Il fotografo di matrimoni non voleva fare il fotografo di matrimoni ed è morto giovane.
Di qualcosa che non ha nome ma fa molto male. Anche a uno che amava il gioco e si stonava di bingo.
Odiava i matrimoni perché diceva che c’è una sottile distanza, un impercettibile confine fra gli istanti.

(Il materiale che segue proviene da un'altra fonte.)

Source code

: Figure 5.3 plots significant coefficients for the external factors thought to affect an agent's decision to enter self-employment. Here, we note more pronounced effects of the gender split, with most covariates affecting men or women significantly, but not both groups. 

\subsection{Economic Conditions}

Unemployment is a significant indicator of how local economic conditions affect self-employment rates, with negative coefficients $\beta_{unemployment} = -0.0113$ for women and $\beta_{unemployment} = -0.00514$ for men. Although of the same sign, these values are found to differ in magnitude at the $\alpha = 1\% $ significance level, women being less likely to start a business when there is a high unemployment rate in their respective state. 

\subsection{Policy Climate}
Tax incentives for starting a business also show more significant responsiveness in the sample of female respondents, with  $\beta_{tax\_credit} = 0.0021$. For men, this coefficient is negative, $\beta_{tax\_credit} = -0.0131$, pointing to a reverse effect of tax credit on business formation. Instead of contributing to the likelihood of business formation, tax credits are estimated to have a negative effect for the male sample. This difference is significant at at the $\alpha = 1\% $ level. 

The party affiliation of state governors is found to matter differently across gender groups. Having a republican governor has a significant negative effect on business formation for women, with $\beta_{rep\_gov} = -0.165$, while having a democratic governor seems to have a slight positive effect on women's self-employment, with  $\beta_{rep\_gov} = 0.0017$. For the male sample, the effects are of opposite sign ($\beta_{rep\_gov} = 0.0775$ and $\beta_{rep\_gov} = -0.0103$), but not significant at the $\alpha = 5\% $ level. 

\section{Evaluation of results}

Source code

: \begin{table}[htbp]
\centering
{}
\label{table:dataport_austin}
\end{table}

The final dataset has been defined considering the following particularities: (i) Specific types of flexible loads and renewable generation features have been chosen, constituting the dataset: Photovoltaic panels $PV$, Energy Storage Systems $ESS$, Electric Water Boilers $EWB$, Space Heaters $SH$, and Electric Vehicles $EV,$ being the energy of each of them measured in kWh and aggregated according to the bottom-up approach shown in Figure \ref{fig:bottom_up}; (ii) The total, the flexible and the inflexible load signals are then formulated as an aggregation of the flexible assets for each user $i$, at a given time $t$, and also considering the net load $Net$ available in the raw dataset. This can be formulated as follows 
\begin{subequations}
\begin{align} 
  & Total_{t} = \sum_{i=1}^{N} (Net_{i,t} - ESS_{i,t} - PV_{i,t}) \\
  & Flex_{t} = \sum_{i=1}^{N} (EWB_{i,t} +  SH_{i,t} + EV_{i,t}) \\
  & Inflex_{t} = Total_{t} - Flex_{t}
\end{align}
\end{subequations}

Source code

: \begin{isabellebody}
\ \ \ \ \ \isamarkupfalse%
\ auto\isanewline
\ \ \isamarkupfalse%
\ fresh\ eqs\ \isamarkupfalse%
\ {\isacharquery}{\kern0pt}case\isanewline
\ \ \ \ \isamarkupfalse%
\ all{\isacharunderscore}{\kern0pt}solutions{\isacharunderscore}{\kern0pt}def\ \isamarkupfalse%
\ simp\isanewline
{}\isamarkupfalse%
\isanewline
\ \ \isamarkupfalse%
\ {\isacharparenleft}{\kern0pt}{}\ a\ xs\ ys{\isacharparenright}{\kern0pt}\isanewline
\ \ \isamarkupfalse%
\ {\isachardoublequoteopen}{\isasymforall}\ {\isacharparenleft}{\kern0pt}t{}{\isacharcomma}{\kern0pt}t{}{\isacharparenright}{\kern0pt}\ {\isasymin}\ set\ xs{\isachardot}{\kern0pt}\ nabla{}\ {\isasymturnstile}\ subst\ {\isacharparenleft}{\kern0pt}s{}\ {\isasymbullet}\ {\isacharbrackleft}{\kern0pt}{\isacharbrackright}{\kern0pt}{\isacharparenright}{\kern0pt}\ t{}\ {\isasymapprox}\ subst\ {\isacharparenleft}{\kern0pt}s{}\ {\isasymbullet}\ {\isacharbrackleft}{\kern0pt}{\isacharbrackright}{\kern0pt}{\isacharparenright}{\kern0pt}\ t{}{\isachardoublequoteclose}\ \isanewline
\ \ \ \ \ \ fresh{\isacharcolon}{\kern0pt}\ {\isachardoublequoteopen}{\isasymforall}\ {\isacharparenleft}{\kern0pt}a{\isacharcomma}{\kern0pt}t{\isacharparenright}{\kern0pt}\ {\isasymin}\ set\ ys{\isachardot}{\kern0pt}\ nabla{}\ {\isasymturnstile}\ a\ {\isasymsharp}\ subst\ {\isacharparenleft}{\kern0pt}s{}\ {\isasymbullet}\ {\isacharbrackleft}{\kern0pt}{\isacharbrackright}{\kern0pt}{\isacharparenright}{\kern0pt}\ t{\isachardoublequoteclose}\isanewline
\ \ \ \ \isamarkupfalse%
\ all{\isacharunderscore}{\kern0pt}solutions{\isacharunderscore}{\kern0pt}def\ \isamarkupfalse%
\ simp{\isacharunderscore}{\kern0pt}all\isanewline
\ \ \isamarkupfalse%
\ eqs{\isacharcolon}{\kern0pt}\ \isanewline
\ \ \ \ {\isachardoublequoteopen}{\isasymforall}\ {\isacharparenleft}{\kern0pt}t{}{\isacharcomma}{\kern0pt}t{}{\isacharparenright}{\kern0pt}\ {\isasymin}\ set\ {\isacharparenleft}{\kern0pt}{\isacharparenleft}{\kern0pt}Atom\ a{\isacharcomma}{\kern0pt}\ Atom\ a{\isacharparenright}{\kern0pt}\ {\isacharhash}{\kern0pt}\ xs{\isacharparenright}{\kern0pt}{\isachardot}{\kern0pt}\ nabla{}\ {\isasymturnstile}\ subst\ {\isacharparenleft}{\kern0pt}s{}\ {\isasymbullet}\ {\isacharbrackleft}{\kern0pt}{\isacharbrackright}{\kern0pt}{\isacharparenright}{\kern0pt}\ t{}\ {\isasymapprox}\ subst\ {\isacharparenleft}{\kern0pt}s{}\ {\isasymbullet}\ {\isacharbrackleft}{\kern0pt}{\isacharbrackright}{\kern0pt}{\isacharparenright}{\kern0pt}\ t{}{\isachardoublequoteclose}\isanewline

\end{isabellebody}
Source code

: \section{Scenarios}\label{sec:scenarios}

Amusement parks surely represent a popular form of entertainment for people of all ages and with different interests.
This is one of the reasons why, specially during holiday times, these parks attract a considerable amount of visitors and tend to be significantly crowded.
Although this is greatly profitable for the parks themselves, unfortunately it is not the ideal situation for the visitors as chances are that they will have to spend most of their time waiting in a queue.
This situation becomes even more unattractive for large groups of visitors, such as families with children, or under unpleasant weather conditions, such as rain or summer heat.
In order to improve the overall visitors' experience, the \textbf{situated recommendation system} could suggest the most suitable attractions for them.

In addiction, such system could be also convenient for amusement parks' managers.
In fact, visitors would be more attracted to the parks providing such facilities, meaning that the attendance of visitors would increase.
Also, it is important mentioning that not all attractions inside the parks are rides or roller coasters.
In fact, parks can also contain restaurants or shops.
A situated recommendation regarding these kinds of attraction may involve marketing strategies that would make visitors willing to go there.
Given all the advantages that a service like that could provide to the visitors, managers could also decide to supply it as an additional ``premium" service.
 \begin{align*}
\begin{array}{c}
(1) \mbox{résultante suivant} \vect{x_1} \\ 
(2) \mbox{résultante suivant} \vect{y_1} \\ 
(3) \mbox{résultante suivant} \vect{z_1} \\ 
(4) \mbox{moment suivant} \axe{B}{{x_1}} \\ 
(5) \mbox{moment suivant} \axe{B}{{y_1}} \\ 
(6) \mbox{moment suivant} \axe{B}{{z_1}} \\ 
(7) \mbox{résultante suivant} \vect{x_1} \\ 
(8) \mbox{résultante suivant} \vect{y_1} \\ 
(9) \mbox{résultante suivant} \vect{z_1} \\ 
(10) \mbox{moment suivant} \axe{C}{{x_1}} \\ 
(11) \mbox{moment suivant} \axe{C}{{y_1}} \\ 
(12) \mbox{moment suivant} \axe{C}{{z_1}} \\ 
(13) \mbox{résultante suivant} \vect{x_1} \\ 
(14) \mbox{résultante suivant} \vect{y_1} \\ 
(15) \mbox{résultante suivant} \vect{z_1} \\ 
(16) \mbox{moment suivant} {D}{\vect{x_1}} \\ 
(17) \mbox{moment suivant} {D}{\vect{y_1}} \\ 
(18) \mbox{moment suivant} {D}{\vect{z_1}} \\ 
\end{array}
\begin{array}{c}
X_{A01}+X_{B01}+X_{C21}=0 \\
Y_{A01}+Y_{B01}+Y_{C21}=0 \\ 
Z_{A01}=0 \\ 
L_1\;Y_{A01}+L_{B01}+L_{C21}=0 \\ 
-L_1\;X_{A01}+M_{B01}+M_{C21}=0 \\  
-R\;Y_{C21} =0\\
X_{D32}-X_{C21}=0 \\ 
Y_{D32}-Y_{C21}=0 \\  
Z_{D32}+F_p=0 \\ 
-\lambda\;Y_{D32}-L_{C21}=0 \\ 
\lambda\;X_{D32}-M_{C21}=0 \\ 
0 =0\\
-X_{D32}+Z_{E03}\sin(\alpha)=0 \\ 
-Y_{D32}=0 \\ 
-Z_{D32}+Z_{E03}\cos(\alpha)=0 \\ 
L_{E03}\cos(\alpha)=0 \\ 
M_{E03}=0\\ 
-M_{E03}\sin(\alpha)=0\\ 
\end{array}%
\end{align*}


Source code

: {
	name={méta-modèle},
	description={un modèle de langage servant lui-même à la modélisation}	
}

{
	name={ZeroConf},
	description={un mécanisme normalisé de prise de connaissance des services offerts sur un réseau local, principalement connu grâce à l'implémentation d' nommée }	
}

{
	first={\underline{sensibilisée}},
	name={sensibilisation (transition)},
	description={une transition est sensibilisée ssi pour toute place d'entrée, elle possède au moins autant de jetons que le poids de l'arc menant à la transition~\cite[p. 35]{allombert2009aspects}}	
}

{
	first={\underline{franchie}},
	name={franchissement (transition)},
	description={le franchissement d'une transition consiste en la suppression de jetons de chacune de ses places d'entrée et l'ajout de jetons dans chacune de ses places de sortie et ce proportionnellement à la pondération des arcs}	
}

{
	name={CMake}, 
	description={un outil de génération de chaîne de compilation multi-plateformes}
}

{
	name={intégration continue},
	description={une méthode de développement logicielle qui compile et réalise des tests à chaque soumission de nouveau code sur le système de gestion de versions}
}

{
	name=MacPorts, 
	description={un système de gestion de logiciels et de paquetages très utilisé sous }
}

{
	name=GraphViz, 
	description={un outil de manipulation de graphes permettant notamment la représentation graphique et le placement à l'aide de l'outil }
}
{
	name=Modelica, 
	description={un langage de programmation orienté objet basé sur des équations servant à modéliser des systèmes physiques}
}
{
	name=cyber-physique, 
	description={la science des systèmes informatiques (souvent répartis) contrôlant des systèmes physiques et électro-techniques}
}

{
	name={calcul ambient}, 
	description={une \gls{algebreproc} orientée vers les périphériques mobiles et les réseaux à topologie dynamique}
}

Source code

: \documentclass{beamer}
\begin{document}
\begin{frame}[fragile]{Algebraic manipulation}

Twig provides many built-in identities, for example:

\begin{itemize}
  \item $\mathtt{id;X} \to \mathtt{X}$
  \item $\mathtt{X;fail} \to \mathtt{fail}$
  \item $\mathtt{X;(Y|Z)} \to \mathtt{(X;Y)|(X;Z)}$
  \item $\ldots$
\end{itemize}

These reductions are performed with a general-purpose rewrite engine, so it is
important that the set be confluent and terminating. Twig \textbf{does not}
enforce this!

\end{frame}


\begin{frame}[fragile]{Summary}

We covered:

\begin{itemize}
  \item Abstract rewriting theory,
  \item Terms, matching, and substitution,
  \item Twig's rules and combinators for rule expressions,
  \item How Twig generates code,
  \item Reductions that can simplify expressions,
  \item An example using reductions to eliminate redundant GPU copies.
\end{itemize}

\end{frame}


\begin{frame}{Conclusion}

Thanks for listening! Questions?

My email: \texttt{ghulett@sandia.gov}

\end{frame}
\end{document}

Ogni decisione è poco più di un attimo. Ma ci sono attimi nei quali si decide per tutta la vita.
Può andare bene e capita di essere felici ma può andare anche molto male ed essere infelici per tutta l’eternità. Può, infine, andare ancora peggio e passare la propria vita a rimpiangere di non avere deciso per paura di decidere.
Si deve scegliere con attenzione perché ci sono scelte che possono rovinare per sempre. Ma non con troppa attenzione perché niente è così importante da non meritare di essere giocato.
Odiava i matrimoni per questo. Perché lui sapeva vedere il futuro delle scelte degli altri attraverso il mirino della sua Yashica e non c’è niente di divertente nel fotografare la nascita di un inferno.